The document, which was to have been filed at day’s end with the state environmental agency, specifically targets findings that disposal officials failed to adequately study a fault beneath the proposed site and to adequately address the dump’s potential negative socioeconomic impacts.
“The information is there [in testimony before the examiners] that we have adequately studied the fault and that the socioeconomic study was entirely adequate,” said Lee Mathews, general counsel for the Texas Low-Level Radioactive Waste Disposal Authority.
The examiners, who heard months of testimony on the site, concluded in July that the Texas Natural Resource Conservation Commission should not license the dump proposed in Sierra Blanca, 90 miles southeast of El Paso.

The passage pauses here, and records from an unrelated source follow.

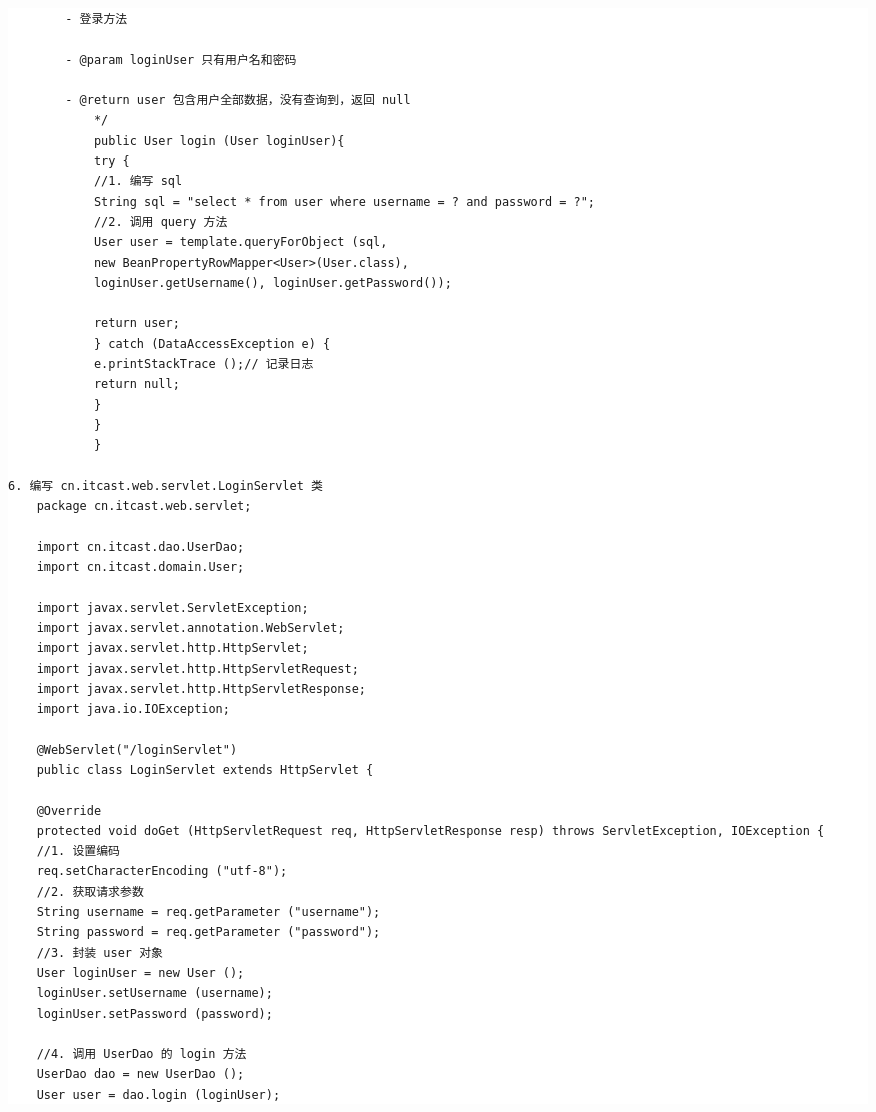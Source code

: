             - 登录方法
                
            - @param loginUser 只有用户名和密码
                
            - @return user 包含用户全部数据，没有查询到，返回 null  
                */  
                public User login (User loginUser){  
                try {  
                //1. 编写 sql  
                String sql = "select * from user where username = ? and password = ?";  
                //2. 调用 query 方法  
                User user = template.queryForObject (sql,  
                new BeanPropertyRowMapper<User>(User.class),  
                loginUser.getUsername(), loginUser.getPassword());
                
                return user;  
                } catch (DataAccessException e) {  
                e.printStackTrace ();// 记录日志  
                return null;  
                }  
                }  
                }
                
    6. 编写 cn.itcast.web.servlet.LoginServlet 类  
        package cn.itcast.web.servlet;
        
        import cn.itcast.dao.UserDao;  
        import cn.itcast.domain.User;
        
        import javax.servlet.ServletException;  
        import javax.servlet.annotation.WebServlet;  
        import javax.servlet.http.HttpServlet;  
        import javax.servlet.http.HttpServletRequest;  
        import javax.servlet.http.HttpServletResponse;  
        import java.io.IOException;
        
        @WebServlet("/loginServlet")  
        public class LoginServlet extends HttpServlet {
        
        @Override  
        protected void doGet (HttpServletRequest req, HttpServletResponse resp) throws ServletException, IOException {  
        //1. 设置编码  
        req.setCharacterEncoding ("utf-8");  
        //2. 获取请求参数  
        String username = req.getParameter ("username");  
        String password = req.getParameter ("password");  
        //3. 封装 user 对象  
        User loginUser = new User ();  
        loginUser.setUsername (username);  
        loginUser.setPassword (password);
        
        //4. 调用 UserDao 的 login 方法  
        UserDao dao = new UserDao ();  
        User user = dao.login (loginUser);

The facility, which is opposed by many West Texas residents and environmental groups, would hold tons of radioactive waste generated by state utilities, hospitals and universities.
The U.S. Senate is also expected to vote next month on a compact that would allow Maine and Vermont to ship their low-level waste to Texas. The House has already approved the agreement.
Mathews said the disposal authority will have a chance to argue its position in the coming months before the conservation commission.
Dump opponents will also have an opportunity to respond.